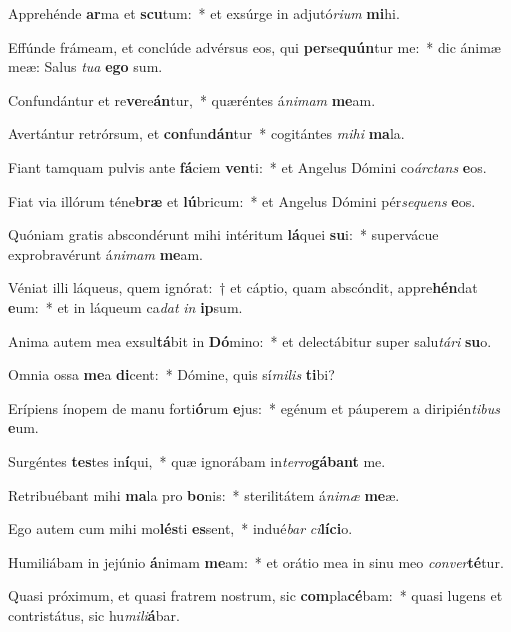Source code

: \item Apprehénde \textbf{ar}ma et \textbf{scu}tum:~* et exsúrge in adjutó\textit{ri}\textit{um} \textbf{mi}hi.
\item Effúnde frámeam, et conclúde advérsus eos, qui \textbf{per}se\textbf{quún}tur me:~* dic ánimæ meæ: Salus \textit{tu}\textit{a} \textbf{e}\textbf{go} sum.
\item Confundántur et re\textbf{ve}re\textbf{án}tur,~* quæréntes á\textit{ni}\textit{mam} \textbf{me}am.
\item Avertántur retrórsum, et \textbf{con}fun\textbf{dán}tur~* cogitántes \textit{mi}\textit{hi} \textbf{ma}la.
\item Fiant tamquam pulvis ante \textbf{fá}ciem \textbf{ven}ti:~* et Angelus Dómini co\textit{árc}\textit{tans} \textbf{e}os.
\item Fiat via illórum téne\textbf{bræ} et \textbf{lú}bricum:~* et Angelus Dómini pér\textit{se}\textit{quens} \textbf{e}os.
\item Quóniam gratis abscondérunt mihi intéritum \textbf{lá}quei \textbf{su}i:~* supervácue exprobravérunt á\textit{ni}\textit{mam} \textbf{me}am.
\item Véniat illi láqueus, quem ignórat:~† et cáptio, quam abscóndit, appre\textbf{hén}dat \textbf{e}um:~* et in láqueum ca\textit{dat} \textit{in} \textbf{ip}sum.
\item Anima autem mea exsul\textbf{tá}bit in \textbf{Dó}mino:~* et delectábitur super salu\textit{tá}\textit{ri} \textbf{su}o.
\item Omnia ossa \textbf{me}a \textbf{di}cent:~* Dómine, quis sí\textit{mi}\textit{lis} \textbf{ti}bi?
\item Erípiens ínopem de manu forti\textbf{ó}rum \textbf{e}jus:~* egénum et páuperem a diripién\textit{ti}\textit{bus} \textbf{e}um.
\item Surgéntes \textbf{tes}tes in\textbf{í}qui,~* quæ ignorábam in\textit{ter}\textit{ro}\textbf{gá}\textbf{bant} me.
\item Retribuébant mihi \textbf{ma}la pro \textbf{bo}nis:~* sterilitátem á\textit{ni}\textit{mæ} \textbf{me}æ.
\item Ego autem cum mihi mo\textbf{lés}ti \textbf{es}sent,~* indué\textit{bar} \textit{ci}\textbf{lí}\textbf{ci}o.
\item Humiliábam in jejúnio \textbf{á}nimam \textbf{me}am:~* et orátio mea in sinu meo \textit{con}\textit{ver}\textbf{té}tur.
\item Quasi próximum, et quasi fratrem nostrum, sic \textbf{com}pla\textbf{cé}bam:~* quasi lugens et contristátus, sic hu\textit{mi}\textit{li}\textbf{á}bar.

__________

**What to do:** Without including the pictures, return each record above exactly as it stands.

**Output:**
Source code

: \item Apprehénde \textbf{ar}ma et \textbf{scu}tum:~* et exsúrge in adjutó\textit{ri}\textit{um} \textbf{mi}hi.
\item Effúnde frámeam, et conclúde advérsus eos, qui \textbf{per}se\textbf{quún}tur me:~* dic ánimæ meæ: Salus \textit{tu}\textit{a} \textbf{e}\textbf{go} sum.
\item Confundántur et re\textbf{ve}re\textbf{án}tur,~* quæréntes á\textit{ni}\textit{mam} \textbf{me}am.
\item Avertántur retrórsum, et \textbf{con}fun\textbf{dán}tur~* cogitántes \textit{mi}\textit{hi} \textbf{ma}la.
\item Fiant tamquam pulvis ante \textbf{fá}ciem \textbf{ven}ti:~* et Angelus Dómini co\textit{árc}\textit{tans} \textbf{e}os.
\item Fiat via illórum téne\textbf{bræ} et \textbf{lú}bricum:~* et Angelus Dómini pér\textit{se}\textit{quens} \textbf{e}os.
\item Quóniam gratis abscondérunt mihi intéritum \textbf{lá}quei \textbf{su}i:~* supervácue exprobravérunt á\textit{ni}\textit{mam} \textbf{me}am.
\item Véniat illi láqueus, quem ignórat:~† et cáptio, quam abscóndit, appre\textbf{hén}dat \textbf{e}um:~* et in láqueum ca\textit{dat} \textit{in} \textbf{ip}sum.
\item Anima autem mea exsul\textbf{tá}bit in \textbf{Dó}mino:~* et delectábitur super salu\textit{tá}\textit{ri} \textbf{su}o.
\item Omnia ossa \textbf{me}a \textbf{di}cent:~* Dómine, quis sí\textit{mi}\textit{lis} \textbf{ti}bi?
\item Erípiens ínopem de manu forti\textbf{ó}rum \textbf{e}jus:~* egénum et páuperem a diripién\textit{ti}\textit{bus} \textbf{e}um.
\item Surgéntes \textbf{tes}tes in\textbf{í}qui,~* quæ ignorábam in\textit{ter}\textit{ro}\textbf{gá}\textbf{bant} me.
\item Retribuébant mihi \textbf{ma}la pro \textbf{bo}nis:~* sterilitátem á\textit{ni}\textit{mæ} \textbf{me}æ.
\item Ego autem cum mihi mo\textbf{lés}ti \textbf{es}sent,~* indué\textit{bar} \textit{ci}\textbf{lí}\textbf{ci}o.
\item Humiliábam in jejúnio \textbf{á}nimam \textbf{me}am:~* et orátio mea in sinu meo \textit{con}\textit{ver}\textbf{té}tur.
\item Quasi próximum, et quasi fratrem nostrum, sic \textbf{com}pla\textbf{cé}bam:~* quasi lugens et contristátus, sic hu\textit{mi}\textit{li}\textbf{á}bar.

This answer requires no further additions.